Il s’agit alors de se « figurer un fonctionnement » (Dennett, 1990) entre un ensemble de données dont la signification n’est pas stable et d’entrer, avec les acteurs de la controverse, dans un protocole coopératif et de suspendre la critique distanciée ou la prise de connaissance distraite, deux attitudes qui s’imposent facilement dans l’expérience ordinaire et que l’on retrouve parfois dans les milieux académiques » (Chateauraynaud, 2003, p. 162). Aussi, plutôt que d’appliquer des routines « aveugles » de traitement des données, qu’elles soient statistiques, sémantiques ou autres, cela recommande de mettre en place en place une méthode qui puisse faire droit aux spécificités de la forme affaire18 – lesquelles sont donc liées au fait qu’elle connaît de nombreuses « mises en variation » : « de nouveaux acteurs surgissent, de nouveaux arguments sont brandis, des débats publics et des décisions urgentes s’imposent, des objets jusqu’alors inaperçus ou négligés occupent le centre de l’actualité, ou les rapports d’experts » (Chateauraynaud, 2003, p. 112).

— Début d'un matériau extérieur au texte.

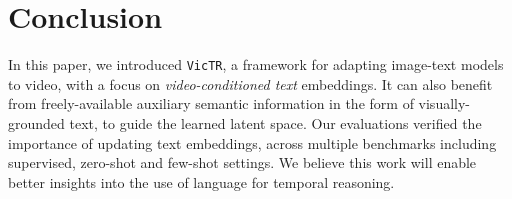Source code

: \documentclass[10pt,twocolumn,letterpaper]{article}
\newcommand{\ours}{\texttt{VicTR}}
\begin{document}
\section{Conclusion}
\label{sec:conclusion}

In this paper, we introduced \ours, a framework for adapting image-text models to video, with a focus on \textit{video-conditioned text} embeddings. It can also benefit from freely-available auxiliary semantic information in the form of visually-grounded text, to guide the learned latent space. Our evaluations verified the importance of updating text embeddings, across multiple benchmarks including supervised, zero-shot and few-shot settings. We believe this work will enable better insights into the use of language for temporal reasoning.


{\small
\balance


}
\end{document}
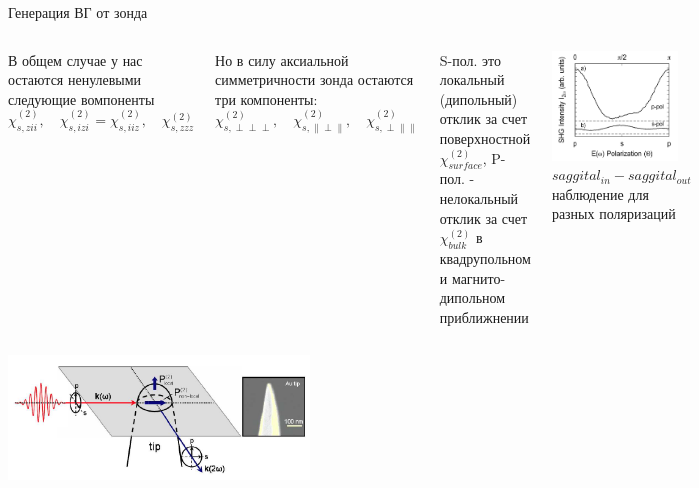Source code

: \documentclass[9pt, compress, xcolor=table]{beamer}
\begin{document}
\begin{frame}{Генерация ВГ от зонда}
\begin{columns}[c]
\column{6.5cm}

В общем случае у нас остаются ненулевыми следующие вомпоненты 
\begin{equation*}
\chi^{(2)}_{s,zii},\quad\chi^{(2)}_{s,izi}=\chi^{(2)}_{s,iiz},\quad\chi^{(2)}_{s,zzz}
\end{equation*}

Но в силу аксиальной симметричности зонда остаются три компоненты:
\begin{equation*}
\chi^{(2)}_{s,\perp\perp\perp},\quad\chi^{(2)}_{s,\parallel\perp\parallel},\quad\chi^{(2)}_{s,\perp\parallel\parallel}
\end{equation*}

S-пол. это локальный (дипольный) отклик за счет поверхностной $\chi^{(2)}_{surface}$, P- пол. - нелокальный отклик за счет $\chi^{(2)}_{bulk}$ в квадрупольном и магнито-дипольном приближнении
 
\column{6cm}
\begin{center}
\includegraphics[width=0.9\textwidth]{shg5}
\* $saggital_{in}-saggital_{out}$ наблюдение для разных поляризаций
\end{center}
\end{columns}

\begin{center}
\includegraphics[width=0.6\textwidth]{shg4}
\end{center}

\end{frame}
\end{document}
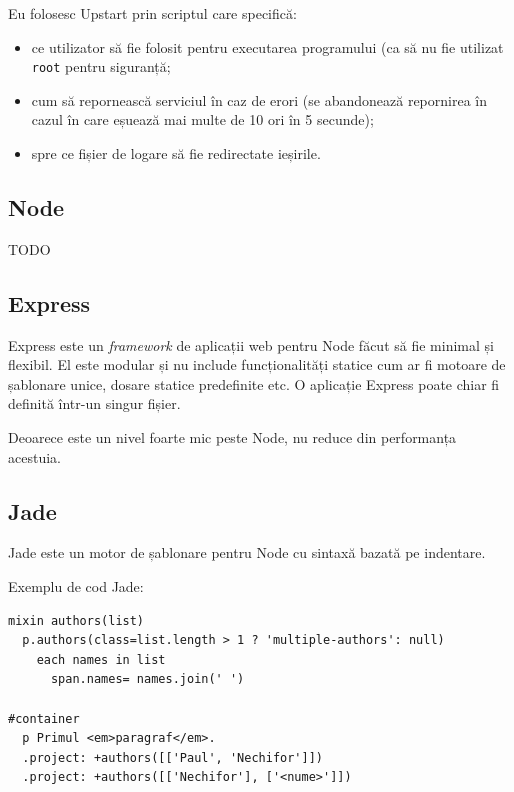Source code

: \documentclass[a4wide,12pt]{report}
\newcommand{\eng}[1]{\emph{#1}} %
\newcommand{\cod}[1]{\texttt{#1}}
\newcommand{\idee}[1]{{\color{red} #1}}
\begin{document}
Eu folosesc Upstart prin scriptul care specifică:

\begin{itemize}

\item ce utilizator să fie folosit pentru executarea programului (ca să nu fie
utilizat \cod{root} pentru siguranță;

\item cum să repornească serviciul în caz de erori (se abandonează repornirea în
cazul în care eșuează mai multe de 10 ori în 5 secunde);

\item spre ce fișier de logare să fie redirectate ieșirile.

\end{itemize}

\subsection{Node}

\idee{TODO}

\subsection{Express}

Express este un \eng{framework} de aplicații web pentru Node făcut să fie
minimal și flexibil. El este modular și nu include funcționalități statice cum
ar fi motoare de șablonare unice, dosare statice predefinite etc. O aplicație
Express poate chiar fi definită într-un singur fișier.

Deoarece este un nivel foarte mic peste Node, nu reduce din performanța
acestuia.

\subsection{Jade}

Jade este un motor de șablonare pentru Node cu sintaxă bazată pe indentare.

Exemplu de cod Jade:

\begin{verbatim}
mixin authors(list)
  p.authors(class=list.length > 1 ? 'multiple-authors': null)
    each names in list
      span.names= names.join(' ')

#container
  p Primul <em>paragraf</em>.
  .project: +authors([['Paul', 'Nechifor']])
  .project: +authors([['Nechifor'], ['<nume>']])
\end{verbatim}
\end{document}
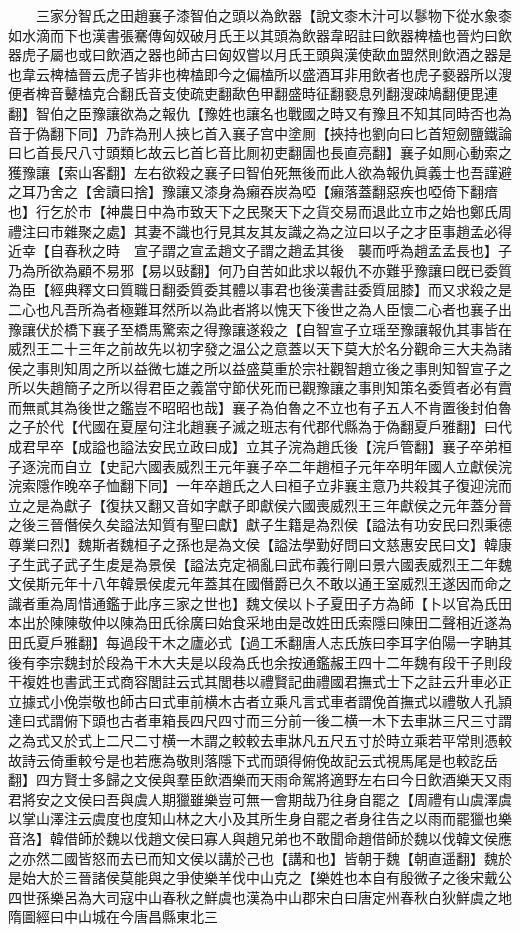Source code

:　　三家分智氏之田趙襄子漆智伯之頭以為飲器【說文桼木汁可以鬖物下從水象桼如水滴而下也漢書張騫傳匈奴破月氏王以其頭為飲器韋昭註曰飲器椑榼也晉灼曰飲器虎子屬也或曰飲酒之器也師古曰匈奴嘗以月氏王頭與漢使歃血盟然則飲酒之器是也韋云椑榼晉云虎子皆非也椑榼即今之偏榼所以盛酒耳非用飲者也虎子褻器所以溲便者椑音鼙榼克合翻氏音支使疏吏翻歃色甲翻盛時征翻褻息列翻溲疎鳩翻便毘連翻】智伯之臣豫讓欲為之報仇【豫姓也讓名也戰國之時又有豫且不知其同時否也為音于偽翻下同】乃詐為刑人挾匕首入襄子宫中塗厠【挾持也劉向曰匕首短劒鹽鐵論曰匕首長尺八寸頭類匕故云匕首匕音比厠初吏翻圊也長直亮翻】襄子如厠心動索之獲豫讓【索山客翻】左右欲殺之襄子曰智伯死無後而此人欲為報仇眞義士也吾謹避之耳乃舍之【舍讀曰捨】豫讓又漆身為癩吞炭為啞【癩落蓋翻惡疾也啞倚下翻瘖也】行乞於市【神農日中為市致天下之民聚天下之貨交易而退此立市之始也鄭氏周禮注曰市雜聚之處】其妻不識也行見其友其友識之為之泣曰以子之才臣事趙孟必得近幸【自春秋之時　宣子謂之宣孟趙文子謂之趙孟其後　襲而呼為趙孟孟長也】子乃為所欲為顧不易邪【易以䜴翻】何乃自苦如此求以報仇不亦難乎豫讓曰旣已委質為臣【經典釋文曰質職日翻委質委其體以事君也後漢書註委質屈膝】而又求殺之是二心也凡吾所為者極難耳然所以為此者將以愧天下後世之為人臣懷二心者也襄子出豫讓伏於橋下襄子至橋馬驚索之得豫讓遂殺之【自智宣子立瑶至豫讓報仇其事皆在威烈王二十三年之前故先以初字發之温公之意蓋以天下莫大於名分觀命三大夫為諸侯之事則知周之所以益微七雄之所以益盛莫重於宗社觀智趙立後之事則知智宣子之所以失趙簡子之所以得君臣之義當守節伏死而已觀豫讓之事則知策名委質者必有霣而無貳其為後世之鑑豈不昭昭也哉】襄子為伯魯之不立也有子五人不肯置後封伯魯之子於代【代國在夏屋句注北趙襄子滅之班志有代郡代縣為于偽翻夏戶雅翻】曰代成君早卒【成謚也謚法安民立政曰成】立其子浣為趙氏後【浣戶管翻】襄子卒弟桓子逐浣而自立【史記六國表威烈王元年襄子卒二年趙桓子元年卒明年國人立獻侯浣浣索隱作晚卒子恤翻下同】一年卒趙氏之人曰桓子立非襄主意乃共殺其子復迎浣而立之是為獻子【復扶又翻又音如字獻子即獻侯六國喪威烈王三年獻侯之元年蓋分晉之後三晉僭侯久矣謚法知質有聖曰獻】獻子生籍是為烈侯【謚法有功安民曰烈秉德尊業曰烈】魏斯者魏桓子之孫也是為文侯【謚法學勤好問曰文慈惠安民曰文】韓康子生武子武子生䖍是為景侯【謚法克定禍亂曰武布義行剛曰景六國表威烈王二年魏文侯斯元年十八年韓景侯䖍元年蓋其在國僭爵已久不敢以通王室威烈王遂因而命之識者重為周惜通鑑于此序三家之世也】魏文侯以卜子夏田子方為師【卜以官為氏田本出於陳陳敬仲以陳為田氏徐廣曰始食采地由是改姓田氏索隱曰陳田二聲相近遂為田氏夏戶雅翻】每過段干木之廬必式【過工禾翻唐人志氏族曰李耳字伯陽一字聃其後有李宗魏封於段為干木大夫是以段為氏也余按通鑑赧王四十二年魏有段干子則段干複姓也書武王式商容閭註云式其閭巷以禮賢記曲禮國君撫式士下之註云升車必正立據式小俛崇敬也師古曰式車前横木古者立乘凡言式車者謂俛首撫式以禮敬人孔頴達曰式謂俯下頭也古者車箱長四尺四寸而三分前一後二横一木下去車牀三尺三寸謂之為式又於式上二尺二寸横一木謂之較較去車牀凡五尺五寸於時立乘若平常則憑較故詩云倚重較兮是也若應為敬則落隱下式而頭得俯俛故記云式視馬尾是也較訖岳翻】四方賢士多歸之文侯與羣臣飲酒樂而天雨命駕將適野左右曰今日飲酒樂天又雨君將安之文侯曰吾與虞人期獵雖樂豈可無一會期哉乃往身自罷之【周禮有山虞澤虞以掌山澤注云虞度也度知山林之大小及其所生身自罷之者身往告之以雨而罷獵也樂音洛】韓借師於魏以伐趙文侯曰寡人與趙兄弟也不敢聞命趙借師於魏以伐韓文侯應之亦然二國皆怒而去已而知文侯以講於己也【講和也】皆朝于魏【朝直遥翻】魏於是始大於三晉諸侯莫能與之爭使樂羊伐中山克之【樂姓也本自有殷微子之後宋戴公四世孫樂呂為大司寇中山春秋之鮮虞也漢為中山郡宋白曰唐定州春秋白狄鮮虞之地隋圖經曰中山城在今唐昌縣東北三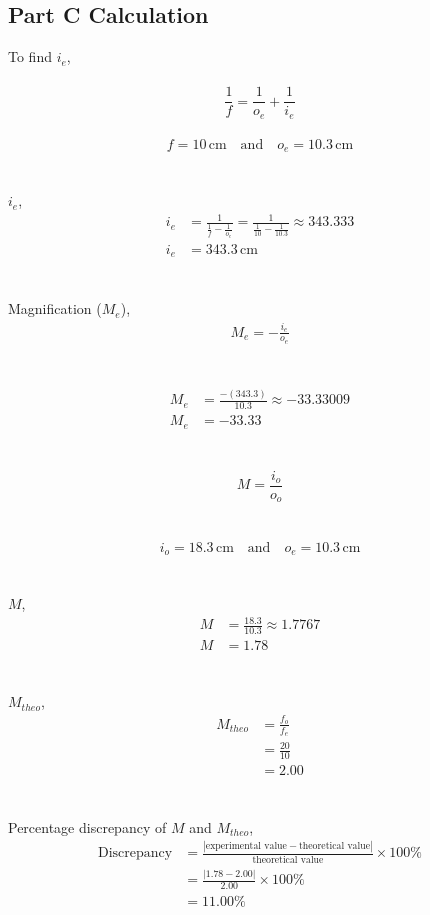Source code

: \documentclass[a4paper,11pt]{article}
\begin{document}
\subsection*{Part C Calculation}
To find $ i_e$,\\
\\
\begin{equation*}
\frac{1}{f} = \frac{1}{o_e} + \frac{1}{i_e}
\end{equation*}
\\
\begin{equation*}
f = 10 \, \text{cm} \quad \text{and} \quad o_e = 10.3 \, \text{cm}
\end{equation*}\\
\\
 $i_e$,
\begin{align*}
i_e &= \frac{1}{\frac{1}{f} - \frac{1}{o_e}} = \frac{1}{\frac{1}{10} - \frac{1}{10.3}} \approx 343.333\\
 i_e &= 343.3 \, \text{cm}
\end{align*}\\
\\
Magnification ($M_e$),
\begin{align*}
M_e = -\frac{i_e}{o_e}
\end{align*}\\
\\
\begin{align*}
M_e &= \frac{-(343.3)}{10.3} \approx -33.33009 \\
M_e &= -33.33
\end{align*}\\
\\
\begin{equation*}
M = \frac{i_o}{o_o}
\end{equation*}\\
\\
\begin{equation*}
i_o = 18.3 \, \text{cm} \quad \text{and} \quad o_e = 10.3 \, \text{cm}
\end{equation*}\\
\\
 $M$,
\begin{align*}
M &= \frac{18.3}{10.3} \approx 1.7767\\
M &= 1.78
\end{align*}\\
\\
 $M_{theo}$,
\begin{align*}
M_{theo} &=\frac{f_o}{f_e}\\
 &= \frac{20}{10}\\
 &= 2.00
\end{align*}\\
\\
Percentage discrepancy of $M$ and $M_{theo}$,
\begin{align*}
\text{Discrepancy} &= \frac{|\text{experimental value} - \text{theoretical value}|}{\text{theoretical value}} \times 100\%\\
&= \frac{|1.78- 2.00|}{2.00} \times 100\%\\
&= 11.00\%
\end{align*}
\newpage
\end{document}
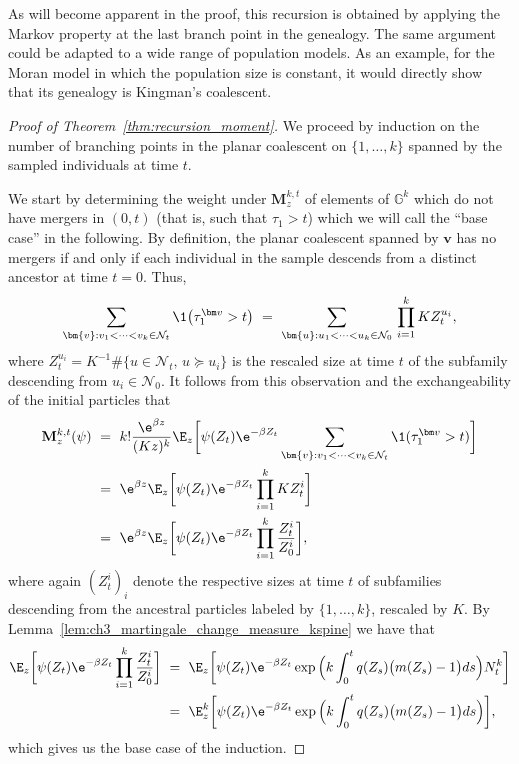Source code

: \begin{refsegment}
\begin{rem}
    As will become apparent in the proof, this recursion is
    obtained by applying the Markov property at the last branch point in
    the genealogy. The same argument could be adapted to a wide range of
    population models. As an example, for the Moran model in which the
    population size is constant, it would directly show that  its
    genealogy is Kingman's coalescent.
\end{rem}

\begin{proof}[Proof of Theorem~\ref{thm:recursion_moment}]
We proceed by induction on the number of branching points in the planar
coalescent on $\{1,\ldots, k\}$ spanned by the sampled individuals at time $t$.

We start by
determining the weight under $\mathbf{M}^{k,t}_{z}$ of elements of $\mathbb{G}^k$ which do not have mergers in $(0,t)$ (that is, such that
$\tau_1>t$) which we will call the ``base case'' in the following. By
definition, the planar coalescent spanned by $\bm v$ has no mergers if
and only if each individual in the sample descends from a distinct
ancestor at time $t=0$. Thus,
\begin{equation*}
    \sum_{\bm{v}:v_1<\cdots < v_k \in \mathcal{N}_t}\1\big( \tau_1^{\bm v}>t\big)\ =\ \sum_{\bm{u}:u_1<\cdots<u_k\in\mathcal{N}_0}\, \prod_{i=1}^k K Z^{u_i}_t ,
\end{equation*}
where $Z^{u_i}_t=K^{-1}\#\big\{ u\in \mathcal{N}_t,\,u\succcurlyeq u_i
\big\}$ is the rescaled size at time $t$ of the subfamily descending from
$u_i\in\mathcal{N}_0$. It follows from this observation and the
exchangeability of the initial particles that
\begin{equation*}
    \begin{aligned}
\mathbf{M}^{k,t}_{z}(\psi)\ &=\ k!\frac{\e^{\beta z}}{(Kz)^k}\E_{z}\bigg[ \psi(Z_t) \e^{-\beta Z_t}\sum_{\bm{v}:v_1<\cdots < v_k \in \mathcal{N}_t}\1( \tau_1^{\bm v}>t)\bigg]\\
&=\  \e^{\beta z}\E_{z}\bigg[\psi(Z_t)\e^{-\beta Z_t}\prod_{i=1}^k K Z^{i}_t\bigg]\\
&=\ \e^{\beta z}\E_{z}\bigg[\psi(Z_t)\e^{-\beta Z_t}\prod_{i=1}^k \frac{Z^{i}_t}{Z^i_0}\bigg],
    \end{aligned}
\end{equation*}
where again $(Z^{i}_t)_i$ denote the respective sizes at time $t$ of subfamilies descending from the ancestral particles labeled by $\{1,\ldots, k\}$, rescaled by $K$. 
By Lemma~\ref{lem:ch3_martingale_change_measure_kspine} we have that
\begin{align*}
    \E_{z}\bigg[\psi(Z_t)\e^{-\beta Z_t}\prod_{i=1}^k \frac{Z^{i}_t}{Z^i_0} \bigg]\ &=\ \E_{z}\bigg[\psi(Z_t)\e^{-\beta Z_t}\exp\Big(k\int_0^t q(Z_s)\big(m(Z_s)-1\big)ds\Big) N^k_t \bigg]\\
   &=\ \E^k_{z}\bigg[\psi(Z_t)\e^{-\beta Z_t}\exp\Big(k\int_0^t q(Z_s)\big(m(Z_s)-1\big)ds\Big)\bigg],
\end{align*}
which gives us the base case of the induction.
\medskip


\end{proof}
\end{refsegment}
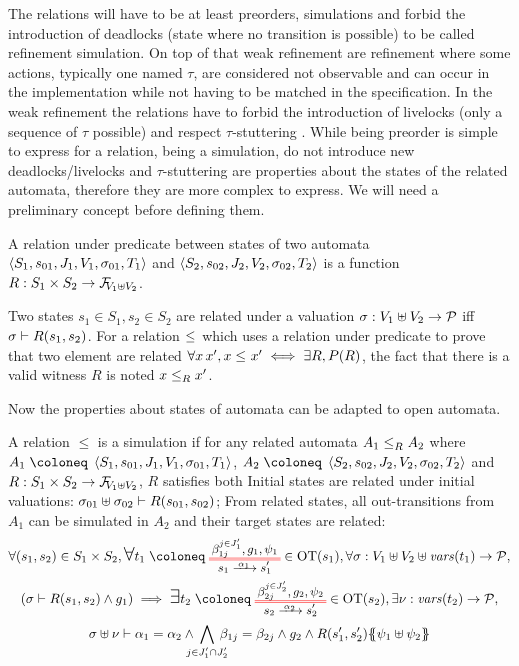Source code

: \documentclass{article}
\begin{document}
The relations will have to be at least preorders, simulations and forbid the introduction of deadlocks (state where no transition is possible) to be called refinement simulation.
On top of that weak refinement are refinement where some actions, typically one named \(\tau\), are considered not observable and can occur in the implementation while not having to be matched in the specification.
In the weak refinement the relations have to forbid the introduction of livelocks (only a sequence of \(\tau\) possible) and respect \(\tau\)-stuttering .
While being preorder is simple to express for a relation, being a simulation, do not introduce new deadlocks/livelocks and \(\tau\)-stuttering are properties about the states of the related automata, therefore they are more complex to express.
We will need a preliminary concept before defining them.
\begin{defi}
A relation under predicate between states of two automata \(\OA{S_1}{s_{01}}{J_1}{V_1}{\sigma_{01}}{T_1}\) and \(\OA{S_2}{s_{02}}{J_2}{V_2}{\sigma_{02}}{T_2}\) is a function \(R: S_1 \times S_2 \to \rformulae[V_1 \uplus V_2]\).

Two states \(s_1 \in S_1, s_2 \in S_2\) are related under a valuation \(\sigma: V_1 \uplus V_2 \to \values\) iff \(\sigma \vdash R\mpar{s_1, s_2}\).
For a relation \(\wrel{}{}{}\) which uses a relation under predicate to prove that two element are related \(\forall x \, x', x \wrel{}{}{} x' \iff \exists R, P\mpar{R}\), the fact that there is a valid witness \(R\) is noted \(\wrel{x}{x'}{R}\).
\end{defi}
Now the properties about states of automata can be adapted to open automata.
\begin{defi}
A relation \(\leq\) is a simulation if for any related automata \(\wrel{A_1}{A_2}{R}\) where \(A_1 \defobject \OA{S_1}{s_{01}}{J_1}{V_1}{\sigma_{01}}{T_1}\), \(A_2 \defobject \OA{S_2}{s_{02}}{J_2}{V_2}{\sigma_{02}}{T_2}\) and \(R: S_1 \times S_2 \to \rformulae[V_1 \uplus V_2]\), \(R\) satisfies both
 Initial states are related under initial valuations: \(\sigma_{01} \uplus \sigma_{02} \vdash R\mpar{s_{01}, s_{02}}\);
 From related states, all out-transitions from \(A_1\) can be simulated in \(A_2\) and their target states are related:
\begin{multline*}
	\forall \mpar{s_1, s_2} \in S_1 \times S_2, \bigsymb{\forall} t_1 \defobject \OTx{1}{}{1}{1} \in \fOT{s_1}, \forall \sigma: V_1 \uplus V_2 \uplus \fvars{t_1} \to \values, \\
	\mpar{\sigma \vdash R\mpar{s_1, s_2} \wedge g_1} \implies \bigsymb{\exists} t_2 \defobject \OTx{2}{}{2}{2} \in \fOT{s_2}, \exists \nu: \fvars{t_2} \to \values, \\
	\sigma \uplus \nu \vdash \alpha_1 = \alpha_2 \wedge \bigwedge_\subbox{j \in J'_1 \cap J'_2} \beta_{1j} = \beta_{2j} \wedge g_2 \wedge R\mpar{s'_1, s'_2}\psubst{\psi_1 \uplus \psi_2}
\end{multline*}
\end{defi}
\end{document}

Dans l’orientation pragmatique que nous avons choisie, l’analyse d’une controverse, qui se présente comme un « faisceau d’argumentations » plus ou moins facile à circonscrire, revient alors à traiter les textes et les discours des acteurs comme des dispositifs d’expression tournés vers l’action – et cela même si cette action ne produit ses effets que sur d’autres textes. Plus exactement, l’idée est de traiter les textes et discours des acteurs comme des dispositifs qui présentent un potentiel de transformation des règles du jeu des arguments possibles et, par suite, des pratiques sociales elles-mêmes – étant entendu que les représentations des acteurs « agissent ». Ci-dessous, nous revenons sur la méthode que nous avons adoptée pour accroître l’intelligibilité de la controverse publique sur la rémunération des dirigeants dans cette visée, où il va nous falloir appréhender un ensemble de discours plus ou moins hétérogènes mais reliés par des correspondances qu’il s’agit par conséquent d’éclairer.

Notes
17.

Ce qui revient à dire que l’objectivité du langage ne définit pas une sorte de sujet collectif englobant qui ordonnerait les initiatives de ses composantes individuelles (ce qui serait incompatible avec la puissance d’action que nous reconnaissons aux personnes), soit que langue apprise ne limite ni l’expression ni la formation d’opinions, et ce d’autant moins lorsque des questions de justice sociale sont en jeu.

18.

Ce qui est d’autant plus important dans les sciences économiques et de gestion que le « fétichisme » de la méthode statistique qui y règne – et qui est particulièrement visible dans la recherche sur la rémunération des dirigeants (Carlon, Downs et Wert-Gray, 2006) – n’est pas le gage d’une analyse « objective », non plus une parfaite garantie sur le plan méthodique.